### The task
Copy exactly the lines of the material below, starting with the first and including the line that holds "1. [100个gdb小技巧".

##############################

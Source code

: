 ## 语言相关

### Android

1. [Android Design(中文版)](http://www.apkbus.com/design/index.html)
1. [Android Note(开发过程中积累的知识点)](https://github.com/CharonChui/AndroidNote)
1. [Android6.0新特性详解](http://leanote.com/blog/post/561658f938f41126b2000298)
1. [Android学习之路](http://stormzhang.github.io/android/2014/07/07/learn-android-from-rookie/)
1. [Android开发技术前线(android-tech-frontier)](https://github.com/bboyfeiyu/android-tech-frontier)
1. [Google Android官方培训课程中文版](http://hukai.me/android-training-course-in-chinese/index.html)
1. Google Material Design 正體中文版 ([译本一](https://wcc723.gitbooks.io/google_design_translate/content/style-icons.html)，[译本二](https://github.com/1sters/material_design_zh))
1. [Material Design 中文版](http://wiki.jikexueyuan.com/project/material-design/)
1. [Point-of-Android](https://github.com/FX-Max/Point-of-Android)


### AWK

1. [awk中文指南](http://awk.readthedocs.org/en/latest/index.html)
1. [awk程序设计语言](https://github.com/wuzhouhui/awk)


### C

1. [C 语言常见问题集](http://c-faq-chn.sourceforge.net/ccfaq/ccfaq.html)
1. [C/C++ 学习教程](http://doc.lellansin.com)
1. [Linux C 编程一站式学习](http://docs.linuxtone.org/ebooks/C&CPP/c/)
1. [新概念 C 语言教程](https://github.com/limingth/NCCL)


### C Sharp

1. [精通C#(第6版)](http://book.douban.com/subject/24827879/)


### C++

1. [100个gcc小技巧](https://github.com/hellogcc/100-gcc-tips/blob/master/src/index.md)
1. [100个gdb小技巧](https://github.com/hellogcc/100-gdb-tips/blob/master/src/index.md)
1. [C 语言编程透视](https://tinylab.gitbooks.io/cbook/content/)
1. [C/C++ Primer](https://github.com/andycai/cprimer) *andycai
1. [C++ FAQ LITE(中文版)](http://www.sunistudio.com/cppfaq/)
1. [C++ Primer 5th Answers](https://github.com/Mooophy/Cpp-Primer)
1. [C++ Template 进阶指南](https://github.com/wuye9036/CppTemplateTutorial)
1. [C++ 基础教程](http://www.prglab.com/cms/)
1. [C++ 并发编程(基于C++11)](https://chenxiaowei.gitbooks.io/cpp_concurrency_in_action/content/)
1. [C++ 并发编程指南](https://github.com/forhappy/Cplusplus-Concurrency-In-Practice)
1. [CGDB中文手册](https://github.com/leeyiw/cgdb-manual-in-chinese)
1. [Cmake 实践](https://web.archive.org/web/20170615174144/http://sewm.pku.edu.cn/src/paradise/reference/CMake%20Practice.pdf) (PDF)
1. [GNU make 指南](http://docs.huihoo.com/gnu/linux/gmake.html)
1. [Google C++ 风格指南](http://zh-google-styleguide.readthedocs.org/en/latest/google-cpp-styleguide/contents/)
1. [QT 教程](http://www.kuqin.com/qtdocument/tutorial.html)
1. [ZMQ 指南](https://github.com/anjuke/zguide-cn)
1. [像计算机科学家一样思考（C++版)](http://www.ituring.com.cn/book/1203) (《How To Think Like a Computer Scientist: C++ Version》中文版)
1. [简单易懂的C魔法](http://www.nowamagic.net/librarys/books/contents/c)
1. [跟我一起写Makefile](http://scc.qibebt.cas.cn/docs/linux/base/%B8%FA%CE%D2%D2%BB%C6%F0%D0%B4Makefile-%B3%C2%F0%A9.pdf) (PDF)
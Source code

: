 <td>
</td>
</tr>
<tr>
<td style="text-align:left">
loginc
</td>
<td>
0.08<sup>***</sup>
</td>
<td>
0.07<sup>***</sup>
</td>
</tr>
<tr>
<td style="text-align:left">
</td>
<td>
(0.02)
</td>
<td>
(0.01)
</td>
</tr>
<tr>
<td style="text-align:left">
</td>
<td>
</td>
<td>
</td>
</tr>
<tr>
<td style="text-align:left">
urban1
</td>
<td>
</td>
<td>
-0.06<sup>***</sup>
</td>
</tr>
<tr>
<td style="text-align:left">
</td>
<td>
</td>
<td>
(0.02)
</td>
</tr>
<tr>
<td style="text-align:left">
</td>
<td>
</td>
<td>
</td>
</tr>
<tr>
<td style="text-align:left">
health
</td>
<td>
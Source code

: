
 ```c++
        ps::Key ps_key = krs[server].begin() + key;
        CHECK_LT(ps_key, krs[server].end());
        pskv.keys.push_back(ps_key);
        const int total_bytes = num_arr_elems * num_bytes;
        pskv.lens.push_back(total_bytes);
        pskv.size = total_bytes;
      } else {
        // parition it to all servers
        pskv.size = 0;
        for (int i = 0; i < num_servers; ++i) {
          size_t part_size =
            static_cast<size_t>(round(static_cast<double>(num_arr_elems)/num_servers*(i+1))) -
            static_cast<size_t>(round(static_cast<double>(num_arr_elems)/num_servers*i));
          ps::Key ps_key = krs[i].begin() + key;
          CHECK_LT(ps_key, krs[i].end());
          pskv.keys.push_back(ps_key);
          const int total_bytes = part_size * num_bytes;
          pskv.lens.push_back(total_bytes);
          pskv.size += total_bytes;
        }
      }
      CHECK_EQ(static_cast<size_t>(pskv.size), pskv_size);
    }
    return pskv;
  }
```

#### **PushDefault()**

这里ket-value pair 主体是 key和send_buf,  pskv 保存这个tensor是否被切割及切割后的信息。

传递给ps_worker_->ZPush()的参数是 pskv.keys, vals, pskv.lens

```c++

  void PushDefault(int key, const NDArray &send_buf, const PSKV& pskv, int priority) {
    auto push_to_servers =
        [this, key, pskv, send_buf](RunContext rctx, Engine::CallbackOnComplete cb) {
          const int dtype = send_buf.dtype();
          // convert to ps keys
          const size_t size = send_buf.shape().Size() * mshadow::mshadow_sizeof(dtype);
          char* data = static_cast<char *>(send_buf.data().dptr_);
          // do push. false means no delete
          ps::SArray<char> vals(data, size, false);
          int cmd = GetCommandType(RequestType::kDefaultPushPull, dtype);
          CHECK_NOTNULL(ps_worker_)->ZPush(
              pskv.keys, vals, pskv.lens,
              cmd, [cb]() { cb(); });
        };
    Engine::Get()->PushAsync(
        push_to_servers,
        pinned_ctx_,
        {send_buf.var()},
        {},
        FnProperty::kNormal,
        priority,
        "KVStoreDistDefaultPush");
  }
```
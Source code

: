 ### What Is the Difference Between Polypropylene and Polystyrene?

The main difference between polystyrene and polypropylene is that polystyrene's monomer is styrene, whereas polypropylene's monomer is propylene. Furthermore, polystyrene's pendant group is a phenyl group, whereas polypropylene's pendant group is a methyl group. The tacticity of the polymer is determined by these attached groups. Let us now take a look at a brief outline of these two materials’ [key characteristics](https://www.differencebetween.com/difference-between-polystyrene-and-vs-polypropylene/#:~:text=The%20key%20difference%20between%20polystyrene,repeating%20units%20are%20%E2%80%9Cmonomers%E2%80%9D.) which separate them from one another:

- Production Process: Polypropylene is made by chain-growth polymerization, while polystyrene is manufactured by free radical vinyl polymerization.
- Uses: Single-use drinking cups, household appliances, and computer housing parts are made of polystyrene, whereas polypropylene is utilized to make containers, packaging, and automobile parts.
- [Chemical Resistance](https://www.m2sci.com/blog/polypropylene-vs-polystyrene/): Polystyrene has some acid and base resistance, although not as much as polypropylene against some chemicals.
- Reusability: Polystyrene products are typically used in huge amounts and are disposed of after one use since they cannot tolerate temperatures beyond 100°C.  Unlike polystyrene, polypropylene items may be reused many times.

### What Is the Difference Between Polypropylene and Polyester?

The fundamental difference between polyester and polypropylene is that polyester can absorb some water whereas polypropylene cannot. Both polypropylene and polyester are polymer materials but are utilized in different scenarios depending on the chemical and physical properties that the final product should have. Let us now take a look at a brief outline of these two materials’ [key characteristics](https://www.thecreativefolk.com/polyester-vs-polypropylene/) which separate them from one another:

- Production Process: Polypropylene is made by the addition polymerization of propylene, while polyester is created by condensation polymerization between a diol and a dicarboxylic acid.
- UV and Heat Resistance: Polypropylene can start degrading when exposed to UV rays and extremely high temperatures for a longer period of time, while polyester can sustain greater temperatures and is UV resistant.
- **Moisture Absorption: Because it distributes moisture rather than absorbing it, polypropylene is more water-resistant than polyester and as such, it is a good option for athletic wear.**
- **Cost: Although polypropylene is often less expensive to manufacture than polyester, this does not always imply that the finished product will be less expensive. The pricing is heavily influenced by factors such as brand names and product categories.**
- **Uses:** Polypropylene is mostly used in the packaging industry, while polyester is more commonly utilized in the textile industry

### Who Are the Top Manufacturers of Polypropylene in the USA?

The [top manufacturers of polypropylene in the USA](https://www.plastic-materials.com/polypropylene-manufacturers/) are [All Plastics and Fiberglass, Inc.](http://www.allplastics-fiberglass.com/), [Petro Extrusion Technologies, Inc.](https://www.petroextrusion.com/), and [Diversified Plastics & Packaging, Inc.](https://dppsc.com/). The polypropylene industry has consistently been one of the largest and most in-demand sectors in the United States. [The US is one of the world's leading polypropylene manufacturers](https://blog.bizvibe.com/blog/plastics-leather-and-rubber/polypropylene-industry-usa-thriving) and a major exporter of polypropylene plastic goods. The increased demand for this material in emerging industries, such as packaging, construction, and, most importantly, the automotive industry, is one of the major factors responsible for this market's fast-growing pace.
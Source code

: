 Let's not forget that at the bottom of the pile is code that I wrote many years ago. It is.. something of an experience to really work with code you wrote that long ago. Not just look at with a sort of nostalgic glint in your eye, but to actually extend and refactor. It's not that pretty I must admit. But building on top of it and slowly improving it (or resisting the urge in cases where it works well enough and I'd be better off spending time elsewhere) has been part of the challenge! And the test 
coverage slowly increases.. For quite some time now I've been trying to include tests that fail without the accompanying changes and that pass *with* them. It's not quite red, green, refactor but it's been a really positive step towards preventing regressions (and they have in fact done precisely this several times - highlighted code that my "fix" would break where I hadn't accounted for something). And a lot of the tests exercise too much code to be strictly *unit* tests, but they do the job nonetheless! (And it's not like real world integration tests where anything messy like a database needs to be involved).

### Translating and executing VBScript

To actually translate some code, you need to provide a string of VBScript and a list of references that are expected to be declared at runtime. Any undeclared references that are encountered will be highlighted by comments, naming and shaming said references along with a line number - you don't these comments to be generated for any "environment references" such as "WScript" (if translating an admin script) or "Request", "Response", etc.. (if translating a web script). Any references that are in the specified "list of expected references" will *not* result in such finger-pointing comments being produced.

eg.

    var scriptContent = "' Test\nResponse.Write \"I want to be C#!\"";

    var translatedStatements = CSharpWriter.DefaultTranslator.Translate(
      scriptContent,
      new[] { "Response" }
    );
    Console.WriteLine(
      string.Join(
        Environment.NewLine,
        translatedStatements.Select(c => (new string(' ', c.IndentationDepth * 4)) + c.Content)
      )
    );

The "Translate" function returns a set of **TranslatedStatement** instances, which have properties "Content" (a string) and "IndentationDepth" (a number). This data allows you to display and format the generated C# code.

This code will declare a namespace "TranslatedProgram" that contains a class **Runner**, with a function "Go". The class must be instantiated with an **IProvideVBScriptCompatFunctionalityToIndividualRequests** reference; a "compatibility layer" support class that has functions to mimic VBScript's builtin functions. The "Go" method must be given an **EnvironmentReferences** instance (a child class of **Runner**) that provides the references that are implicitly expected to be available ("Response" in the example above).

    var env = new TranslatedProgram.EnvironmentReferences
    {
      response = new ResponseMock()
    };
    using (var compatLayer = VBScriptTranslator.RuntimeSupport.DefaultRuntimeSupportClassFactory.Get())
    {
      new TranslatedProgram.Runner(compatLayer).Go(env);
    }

##############################

### Response below
Source code

: ## 语言相关

### Android

1. [Android Design(中文版)](http://www.apkbus.com/design/index.html)
1. [Android Note(开发过程中积累的知识点)](https://github.com/CharonChui/AndroidNote)
1. [Android6.0新特性详解](http://leanote.com/blog/post/561658f938f41126b2000298)
1. [Android学习之路](http://stormzhang.github.io/android/2014/07/07/learn-android-from-rookie/)
1. [Android开发技术前线(android-tech-frontier)](https://github.com/bboyfeiyu/android-tech-frontier)
1. [Google Android官方培训课程中文版](http://hukai.me/android-training-course-in-chinese/index.html)
1. Google Material Design 正體中文版 ([译本一](https://wcc723.gitbooks.io/google_design_translate/content/style-icons.html)，[译本二](https://github.com/1sters/material_design_zh))
1. [Material Design 中文版](http://wiki.jikexueyuan.com/project/material-design/)
1. [Point-of-Android](https://github.com/FX-Max/Point-of-Android)


### AWK

1. [awk中文指南](http://awk.readthedocs.org/en/latest/index.html)
1. [awk程序设计语言](https://github.com/wuzhouhui/awk)


### C

1. [C 语言常见问题集](http://c-faq-chn.sourceforge.net/ccfaq/ccfaq.html)
1. [C/C++ 学习教程](http://doc.lellansin.com)
1. [Linux C 编程一站式学习](http://docs.linuxtone.org/ebooks/C&CPP/c/)
1. [新概念 C 语言教程](https://github.com/limingth/NCCL)


### C Sharp

1. [精通C#(第6版)](http://book.douban.com/subject/24827879/)


### C++

1. [100个gcc小技巧](https://github.com/hellogcc/100-gcc-tips/blob/master/src/index.md)
1. [100个gdb小技巧](https://github.com/hellogcc/100-gdb-tips/blob/master/src/index.md)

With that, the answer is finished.